* **Work order**:
In the listing below, locate the line containing "# Technical Feasibility" and the line containing "- [ ] User-friendly". Output both of them and every line between, exactly as written, and nothing more.
=== Begin Enclosure ===
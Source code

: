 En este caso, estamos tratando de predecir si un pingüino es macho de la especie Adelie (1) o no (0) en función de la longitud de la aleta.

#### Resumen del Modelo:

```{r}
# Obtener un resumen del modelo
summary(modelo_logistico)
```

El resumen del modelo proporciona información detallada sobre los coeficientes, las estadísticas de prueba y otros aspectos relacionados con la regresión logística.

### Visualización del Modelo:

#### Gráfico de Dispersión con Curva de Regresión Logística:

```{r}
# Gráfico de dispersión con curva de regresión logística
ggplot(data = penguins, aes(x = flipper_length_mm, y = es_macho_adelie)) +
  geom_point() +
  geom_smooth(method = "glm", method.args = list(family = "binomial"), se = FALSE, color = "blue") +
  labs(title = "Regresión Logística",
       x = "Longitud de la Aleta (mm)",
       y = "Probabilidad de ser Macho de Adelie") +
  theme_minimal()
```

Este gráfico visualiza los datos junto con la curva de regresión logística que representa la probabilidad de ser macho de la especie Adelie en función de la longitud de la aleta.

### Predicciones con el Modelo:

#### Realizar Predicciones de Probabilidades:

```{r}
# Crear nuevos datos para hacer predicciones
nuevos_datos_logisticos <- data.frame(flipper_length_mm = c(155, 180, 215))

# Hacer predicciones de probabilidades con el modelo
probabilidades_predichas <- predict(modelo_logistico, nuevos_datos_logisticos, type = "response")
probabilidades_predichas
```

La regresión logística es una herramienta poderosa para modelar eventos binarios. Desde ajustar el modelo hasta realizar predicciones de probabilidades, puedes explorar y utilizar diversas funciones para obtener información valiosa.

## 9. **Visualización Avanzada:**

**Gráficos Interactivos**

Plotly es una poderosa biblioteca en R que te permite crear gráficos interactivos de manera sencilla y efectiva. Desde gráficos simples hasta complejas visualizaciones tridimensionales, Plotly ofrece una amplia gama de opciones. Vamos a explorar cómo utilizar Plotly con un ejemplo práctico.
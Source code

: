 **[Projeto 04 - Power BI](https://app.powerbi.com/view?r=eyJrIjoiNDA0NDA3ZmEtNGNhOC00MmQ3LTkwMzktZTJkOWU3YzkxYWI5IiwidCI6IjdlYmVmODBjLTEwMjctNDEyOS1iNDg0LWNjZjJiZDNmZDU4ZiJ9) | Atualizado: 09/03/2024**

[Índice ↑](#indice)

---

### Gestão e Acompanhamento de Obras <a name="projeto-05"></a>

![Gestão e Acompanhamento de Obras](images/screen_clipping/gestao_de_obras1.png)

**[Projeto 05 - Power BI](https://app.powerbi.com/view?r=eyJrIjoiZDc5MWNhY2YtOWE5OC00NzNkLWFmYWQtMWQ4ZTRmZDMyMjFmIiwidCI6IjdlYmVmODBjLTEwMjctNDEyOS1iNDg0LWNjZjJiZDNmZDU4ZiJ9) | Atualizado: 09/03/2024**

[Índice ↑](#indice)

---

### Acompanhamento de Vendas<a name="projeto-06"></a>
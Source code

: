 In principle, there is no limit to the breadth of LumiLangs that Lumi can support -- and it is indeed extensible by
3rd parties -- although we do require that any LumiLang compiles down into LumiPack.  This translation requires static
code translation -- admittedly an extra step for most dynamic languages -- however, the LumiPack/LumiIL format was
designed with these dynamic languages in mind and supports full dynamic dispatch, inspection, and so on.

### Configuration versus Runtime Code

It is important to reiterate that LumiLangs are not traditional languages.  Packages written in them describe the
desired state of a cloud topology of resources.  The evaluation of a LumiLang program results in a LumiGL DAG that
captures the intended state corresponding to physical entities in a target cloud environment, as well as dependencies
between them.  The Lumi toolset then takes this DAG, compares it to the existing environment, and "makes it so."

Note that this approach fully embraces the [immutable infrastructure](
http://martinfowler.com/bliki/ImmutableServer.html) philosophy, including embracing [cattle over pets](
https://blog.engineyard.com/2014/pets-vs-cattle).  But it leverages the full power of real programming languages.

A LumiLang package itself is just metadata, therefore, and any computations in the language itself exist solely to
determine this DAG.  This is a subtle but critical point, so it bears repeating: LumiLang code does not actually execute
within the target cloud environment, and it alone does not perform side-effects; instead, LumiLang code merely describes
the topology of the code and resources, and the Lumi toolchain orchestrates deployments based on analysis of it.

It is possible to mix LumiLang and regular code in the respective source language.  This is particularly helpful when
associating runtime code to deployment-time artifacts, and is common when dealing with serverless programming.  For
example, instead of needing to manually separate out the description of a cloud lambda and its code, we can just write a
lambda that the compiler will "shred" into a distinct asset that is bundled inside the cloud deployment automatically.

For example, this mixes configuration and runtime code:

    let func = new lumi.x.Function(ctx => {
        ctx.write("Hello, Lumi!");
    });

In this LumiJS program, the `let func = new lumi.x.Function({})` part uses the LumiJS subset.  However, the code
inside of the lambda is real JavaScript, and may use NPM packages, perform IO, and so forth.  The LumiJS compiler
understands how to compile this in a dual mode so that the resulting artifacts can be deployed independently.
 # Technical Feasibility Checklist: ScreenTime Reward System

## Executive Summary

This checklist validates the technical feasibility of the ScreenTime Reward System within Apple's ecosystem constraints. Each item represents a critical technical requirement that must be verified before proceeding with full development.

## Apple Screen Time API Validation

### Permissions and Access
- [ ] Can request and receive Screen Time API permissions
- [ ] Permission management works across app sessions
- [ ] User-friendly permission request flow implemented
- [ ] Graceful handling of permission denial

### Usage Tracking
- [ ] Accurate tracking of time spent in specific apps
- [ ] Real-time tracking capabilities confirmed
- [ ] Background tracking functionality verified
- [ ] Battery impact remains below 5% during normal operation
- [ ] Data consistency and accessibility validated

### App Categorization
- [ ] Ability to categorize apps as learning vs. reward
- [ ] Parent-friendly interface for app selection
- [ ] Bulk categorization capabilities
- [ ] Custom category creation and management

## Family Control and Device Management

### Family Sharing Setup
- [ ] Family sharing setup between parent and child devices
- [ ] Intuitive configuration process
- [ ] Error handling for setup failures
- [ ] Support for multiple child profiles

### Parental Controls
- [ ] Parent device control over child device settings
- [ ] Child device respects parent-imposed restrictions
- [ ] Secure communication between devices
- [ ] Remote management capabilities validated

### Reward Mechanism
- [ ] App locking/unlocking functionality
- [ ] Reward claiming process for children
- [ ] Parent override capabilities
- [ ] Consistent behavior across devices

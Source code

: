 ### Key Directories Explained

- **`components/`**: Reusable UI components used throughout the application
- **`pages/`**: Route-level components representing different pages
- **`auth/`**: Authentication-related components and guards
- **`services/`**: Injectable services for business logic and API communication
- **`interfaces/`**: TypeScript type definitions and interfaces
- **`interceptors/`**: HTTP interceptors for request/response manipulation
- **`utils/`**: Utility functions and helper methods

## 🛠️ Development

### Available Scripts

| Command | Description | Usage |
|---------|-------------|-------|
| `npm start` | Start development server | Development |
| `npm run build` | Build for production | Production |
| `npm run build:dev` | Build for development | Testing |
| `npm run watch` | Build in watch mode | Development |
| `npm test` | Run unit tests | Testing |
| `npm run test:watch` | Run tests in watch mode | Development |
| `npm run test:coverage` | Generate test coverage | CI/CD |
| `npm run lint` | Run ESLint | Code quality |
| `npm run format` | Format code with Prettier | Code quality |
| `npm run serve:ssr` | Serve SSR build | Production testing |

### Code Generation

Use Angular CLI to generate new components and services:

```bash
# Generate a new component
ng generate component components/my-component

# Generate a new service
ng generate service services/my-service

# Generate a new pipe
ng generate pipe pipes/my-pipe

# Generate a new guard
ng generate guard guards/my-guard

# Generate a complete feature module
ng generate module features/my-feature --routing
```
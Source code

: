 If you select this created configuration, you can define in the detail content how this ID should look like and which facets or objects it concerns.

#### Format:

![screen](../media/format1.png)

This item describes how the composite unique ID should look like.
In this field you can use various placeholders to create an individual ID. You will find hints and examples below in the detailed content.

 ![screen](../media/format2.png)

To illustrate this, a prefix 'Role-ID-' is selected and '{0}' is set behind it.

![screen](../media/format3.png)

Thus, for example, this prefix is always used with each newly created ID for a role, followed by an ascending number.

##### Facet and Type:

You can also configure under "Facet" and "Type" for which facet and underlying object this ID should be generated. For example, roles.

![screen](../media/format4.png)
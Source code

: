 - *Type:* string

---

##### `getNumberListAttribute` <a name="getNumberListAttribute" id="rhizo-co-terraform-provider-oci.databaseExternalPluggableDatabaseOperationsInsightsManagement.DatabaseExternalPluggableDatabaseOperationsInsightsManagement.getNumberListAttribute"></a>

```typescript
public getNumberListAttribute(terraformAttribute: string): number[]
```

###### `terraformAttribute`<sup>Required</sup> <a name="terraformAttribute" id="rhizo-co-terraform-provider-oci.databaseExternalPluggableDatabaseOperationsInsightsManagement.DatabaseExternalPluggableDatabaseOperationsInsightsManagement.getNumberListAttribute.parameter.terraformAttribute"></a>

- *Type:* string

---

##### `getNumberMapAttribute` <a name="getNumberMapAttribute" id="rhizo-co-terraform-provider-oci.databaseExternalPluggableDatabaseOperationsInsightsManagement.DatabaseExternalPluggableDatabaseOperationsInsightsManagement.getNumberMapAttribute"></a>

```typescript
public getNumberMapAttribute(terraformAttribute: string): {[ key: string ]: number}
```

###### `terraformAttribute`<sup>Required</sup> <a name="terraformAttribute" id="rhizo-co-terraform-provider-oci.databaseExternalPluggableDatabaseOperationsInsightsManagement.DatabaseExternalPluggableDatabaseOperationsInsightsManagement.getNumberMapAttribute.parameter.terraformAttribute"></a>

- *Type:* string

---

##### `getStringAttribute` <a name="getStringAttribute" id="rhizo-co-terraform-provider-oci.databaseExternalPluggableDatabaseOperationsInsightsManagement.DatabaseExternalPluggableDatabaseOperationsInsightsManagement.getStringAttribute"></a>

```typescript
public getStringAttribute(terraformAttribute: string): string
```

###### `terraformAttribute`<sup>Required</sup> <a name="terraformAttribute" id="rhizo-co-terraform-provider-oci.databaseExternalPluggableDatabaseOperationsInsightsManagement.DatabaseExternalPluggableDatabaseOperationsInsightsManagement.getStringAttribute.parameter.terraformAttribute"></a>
=== End Enclosure ===
* **Your solution**:
 # Technical Feasibility Checklist: ScreenTime Reward System

## Executive Summary

This checklist validates the technical feasibility of the ScreenTime Reward System within Apple's ecosystem constraints. Each item represents a critical technical requirement that must be verified before proceeding with full development.

## Apple Screen Time API Validation

### Permissions and Access
- [ ] Can request and receive Screen Time API permissions
- [ ] Permission management works across app sessions
- [ ] User-friendly permission request flow implemented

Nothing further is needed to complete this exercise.